I think most of the people who purchase Lewis' non-fiction do so because they are interested in his take on Christianity. One of the odd things about this book is that Lewis doesn't make it clear how he decided on these four Greek words. It turns out that the New Testament doesn't use the word eros or storge. This means that the New Testament usage is actually closer to colloquial English usage that you might guess from this book. I assume he chose these words because classical Greek philosophers classified love in this four-fold way.

When Lewis discusses friendship in this book, he gives it a rather odd definition that no longer seems appropriate in today's world, and probably even in his time almost no one except a university professor have.

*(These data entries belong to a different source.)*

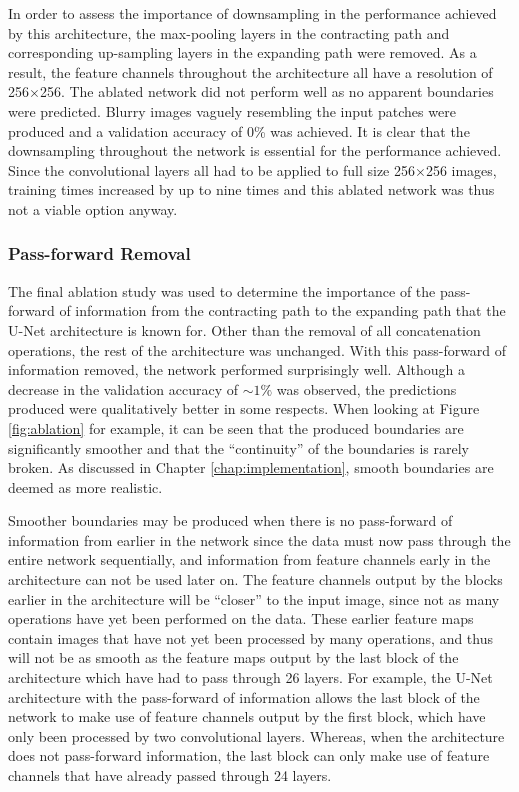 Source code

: In order to assess the importance of downsampling in the performance achieved by this architecture, the max-pooling layers in the contracting path and corresponding up-sampling layers in the expanding path were removed. As a result, the feature channels throughout the architecture all have a resolution of 256$\times$256. The ablated network did not perform well as no apparent boundaries were predicted. Blurry images vaguely resembling the input patches were produced and a validation accuracy of 0\% was achieved. It is clear that the downsampling throughout the network is essential for the performance achieved. Since the convolutional layers all had to be applied to full size 256$\times$256 images, training times increased by up to nine times and this ablated network was thus not a viable option anyway.

\subsubsection{Pass-forward Removal}

The final ablation study was used to determine the importance of the pass-forward of information from the contracting path to the expanding path that the U-Net architecture is known for. Other than the removal of all concatenation operations, the rest of the architecture was unchanged. With this pass-forward of information removed, the network performed surprisingly well. Although a decrease in the validation accuracy of ${\sim}1\%$ was observed, the predictions produced were qualitatively better in some respects. When looking at Figure \ref{fig:ablation} for example, it can be seen that the produced boundaries are significantly smoother and that the ``continuity'' of the boundaries is rarely broken. As discussed in Chapter \ref{chap:implementation}, smooth boundaries are deemed as more realistic.

Smoother boundaries may be produced when there is no pass-forward of information from earlier in the network since the data must now pass through the entire network sequentially, and information from feature channels early in the architecture can not be used later on. The feature channels output by the blocks earlier in the architecture will be ``closer'' to the input image, since not as many operations have yet been performed on the data. These earlier feature maps contain images that have not yet been processed by many operations, and thus will not be as smooth as the feature maps output by the last block of the architecture which have had to pass through 26 layers. For example, the U-Net architecture with the pass-forward of information allows the last block of the network to make use of feature channels output by the first block, which have only been processed by two convolutional layers. Whereas, when the architecture does not pass-forward information, the last block can only make use of feature channels that have already passed through 24 layers.


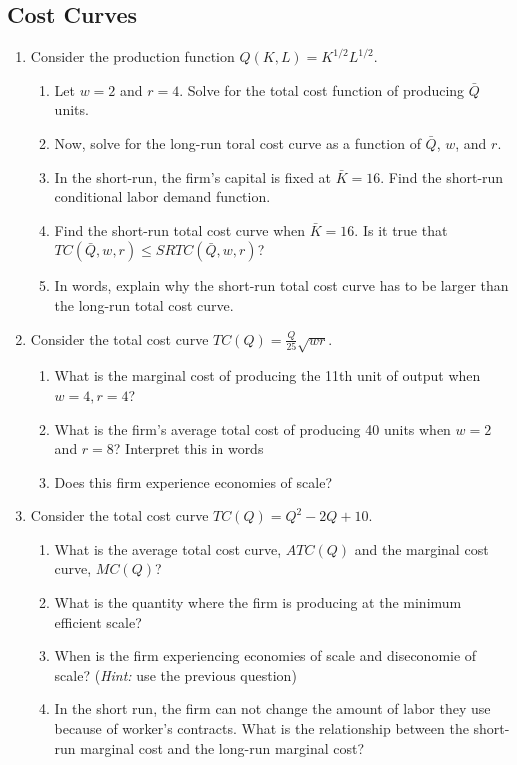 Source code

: \documentclass[11pt]{article}
\begin{document}
\subsection*{Cost Curves}
\begin{enumerate}
  \item Consider the production function $Q(K, L) = K^{1/2}L^{1/2}$.
  \begin{enumerate}
    \item Let $w = 2$ and $r = 4$. Solve for the total cost function of producing $\bar{Q}$ units.
    
    \item Now, solve for the long-run toral cost curve as a function of $\bar{Q}$, $w$, and $r$.
    
    \item In the short-run, the firm's capital is fixed at $\bar{K} = 16$. Find the short-run conditional labor demand function. 
    
    \item Find the short-run total cost curve when $\bar{K} = 16$. Is it true that $TC(\bar{Q}, w, r) \leq SRTC(\bar{Q}, w, r)$?
    
    \item In words, explain why the short-run total cost curve has to be larger than the long-run total cost curve.
  \end{enumerate} 

  \item Consider the total cost curve $TC(Q) = \frac{Q}{25} \sqrt{wr}$.
  \begin{enumerate}
    \item What is the marginal cost of producing the 11th unit of output when $w = 4, r = 4$?
    
    \item What is the firm's average total cost of producing 40 units when $w = 2$ and $r = 8$? Interpret this in words

    \item Does this firm experience economies of scale?
  \end{enumerate}

  \item Consider the total cost curve $TC(Q) = Q^2 - 2Q + 10$.
  \begin{enumerate}
    \item What is the average total cost curve, $ATC(Q)$ and the marginal cost curve, $MC(Q)$?
    
    \item What is the quantity where the firm is producing at the minimum efficient scale?
    
    \item When is the firm experiencing economies of scale and diseconomie of scale? (\emph{Hint:} use the previous question) 
    
    \item In the short run, the firm can not change the amount of labor they use because of worker's contracts. What is the relationship between the short-run marginal cost and the long-run marginal cost?
  \end{enumerate}
\end{enumerate}
\end{document}
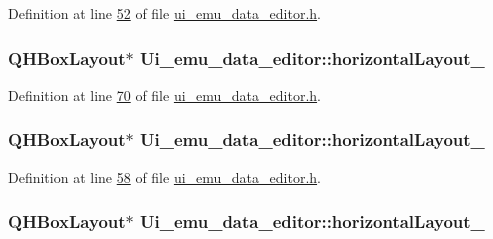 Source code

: Definition at line \hyperlink{a00051_source_l00052}{52} of file \hyperlink{a00051_source}{ui\+\_\+emu\+\_\+data\+\_\+editor.\+h}.

\hypertarget{a00026_aaee23fa38e3335cc652ebd35fcdbafc8}{
\subsubsection[{horizontal\+Layout\+\_\+2}]{\setlength{\rightskip}{0pt plus 5cm}Q\+H\+Box\+Layout$\ast$ Ui\+\_\+emu\+\_\+data\+\_\+editor\+::horizontal\+Layout\+\_}}\label{a00026_aaee23fa38e3335cc652ebd35fcdbafc8}


Definition at line \hyperlink{a00051_source_l00070}{70} of file \hyperlink{a00051_source}{ui\+\_\+emu\+\_\+data\+\_\+editor.\+h}.

\hypertarget{a00026_a42671894c25bd8dfcc6c0a1f8689ecb8}{
\subsubsection[{horizontal\+Layout\+\_\+4}]{\setlength{\rightskip}{0pt plus 5cm}Q\+H\+Box\+Layout$\ast$ Ui\+\_\+emu\+\_\+data\+\_\+editor\+::horizontal\+Layout\+\_}}\label{a00026_a42671894c25bd8dfcc6c0a1f8689ecb8}


Definition at line \hyperlink{a00051_source_l00058}{58} of file \hyperlink{a00051_source}{ui\+\_\+emu\+\_\+data\+\_\+editor.\+h}.

\hypertarget{a00026_ade915b192b206af66ce1fb317087ffb6}{
\subsubsection[{horizontal\+Layout\+\_\+5}]{\setlength{\rightskip}{0pt plus 5cm}Q\+H\+Box\+Layout$\ast$ Ui\+\_\+emu\+\_\+data\+\_\+editor\+::horizontal\+Layout\+\_}}\label{a00026_ade915b192b206af66ce1fb317087ffb6}


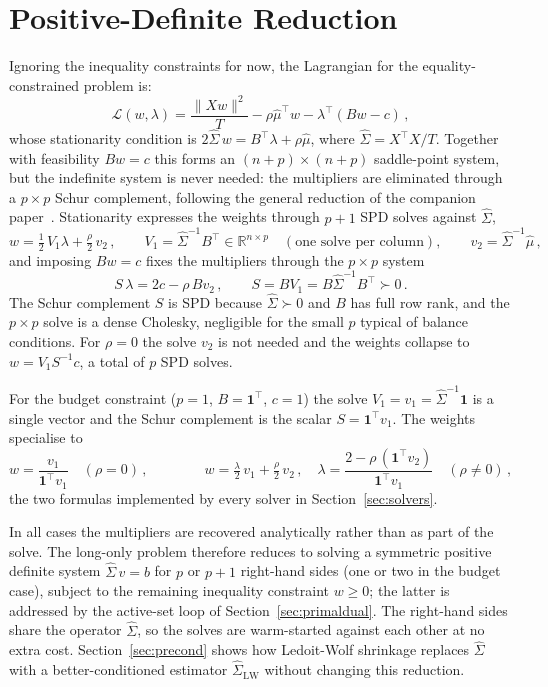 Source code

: \section{Positive-Definite Reduction}\label{sec:pd}

Ignoring the inequality constraints for now, the Lagrangian for the equality-constrained problem is:
\[
\mathcal{L}(w, \lambda) = \frac{\|Xw\|^2}{T} - \rho\hat\mu^\top w - \lambda^\top(Bw - c)\,,
\]
whose stationarity condition is
$2\hat\Sigma\, w = B^\top\lambda + \rho\hat \mu$, where $\hat\Sigma = X^\top X/T$.
Together with feasibility $Bw = c$ this forms an $(n+p)\times(n+p)$ saddle-point system,
but the indefinite system is never needed: the multipliers are eliminated through a
$p\times p$ Schur complement, following the general reduction of the companion
paper~\cite{schmelzer2026nncg}. Stationarity expresses the weights through $p+1$ SPD
solves against $\hat\Sigma$,
\[
  w = \tfrac{1}{2}\,V_1\lambda + \tfrac{\rho}{2}\,v_2\,,
  \qquad
  V_1 = \hat\Sigma^{-1}B^\top \in \mathbb{R}^{n\times p}
  \quad(\text{one solve per column}),
  \qquad
  v_2 = \hat\Sigma^{-1}\hat\mu\,,
\]
and imposing $Bw = c$ fixes the multipliers through the $p\times p$ system
\[
  S\,\lambda = 2c - \rho\,Bv_2\,,
  \qquad
  S = BV_1 = B\hat\Sigma^{-1}B^\top \succ 0\,.
\]
The Schur complement $S$ is SPD because $\hat\Sigma \succ 0$ and $B$ has full row rank,
and the $p\times p$ solve is a dense Cholesky, negligible for the small $p$ typical of
balance conditions. For $\rho = 0$ the solve $v_2$ is not needed and the weights collapse
to $w = V_1 S^{-1} c$, a total of $p$ SPD solves.

For the budget constraint ($p = 1$, $B = \mathbf{1}^\top$, $c = 1$) the solve
$V_1 = v_1 = \hat\Sigma^{-1}\mathbf{1}$ is a single vector and the Schur complement is the
scalar $S = \mathbf{1}^\top v_1$. The weights specialise to
\[
  w = \frac{v_1}{\mathbf{1}^\top v_1} \quad (\rho = 0)\,,
  \qquad\qquad
  w = \tfrac{\lambda}{2}\,v_1 + \tfrac{\rho}{2}\,v_2\,,
  \quad
  \lambda = \frac{2 - \rho\,(\mathbf{1}^\top v_2)}{\mathbf{1}^\top v_1} \quad (\rho \neq 0)\,,
\]
the two formulas implemented by every solver in Section~\ref{sec:solvers}.

In all cases the multipliers are recovered analytically rather than as part of the solve.
The long-only problem therefore reduces to solving a symmetric positive definite system
$\hat\Sigma\,v = b$ for $p$ or $p+1$ right-hand sides (one or two in the budget case),
subject to the remaining inequality
constraint $w \geq 0$; the latter is addressed by the active-set loop of
Section~\ref{sec:primaldual}. The right-hand sides share the operator
$\hat\Sigma$, so the solves are warm-started against each other at no extra cost.
Section~\ref{sec:precond} shows how Ledoit-Wolf
shrinkage replaces $\hat\Sigma$ with a better-conditioned estimator $\hat\Sigma_{\mathrm{LW}}$
without changing this reduction.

Lewis' concept is that a friend is someone with whom you share an arcane interest. It is an interest so rare that when you meet someone with a similar interest, your reaction is "What? You too?" Now that most people live in large cities and many have access to the internet, finding someone with an interest in say Wagnerian Opera isn't nearly so hard as it might have been for Lewis, who hated London and large cities. I think for most urban dwellers today, the people whom we consider friends are not so much those with whom we share a rare hobby, but people whose company we like and whose lives we are interested in hearing about.

If you are a hard core Lewis fan, you will probably enjoy this book, but if you are new to Lewis, you might have more fun reading something else like Mere Christianity, The Screwtape Letters, or The Great Divorce.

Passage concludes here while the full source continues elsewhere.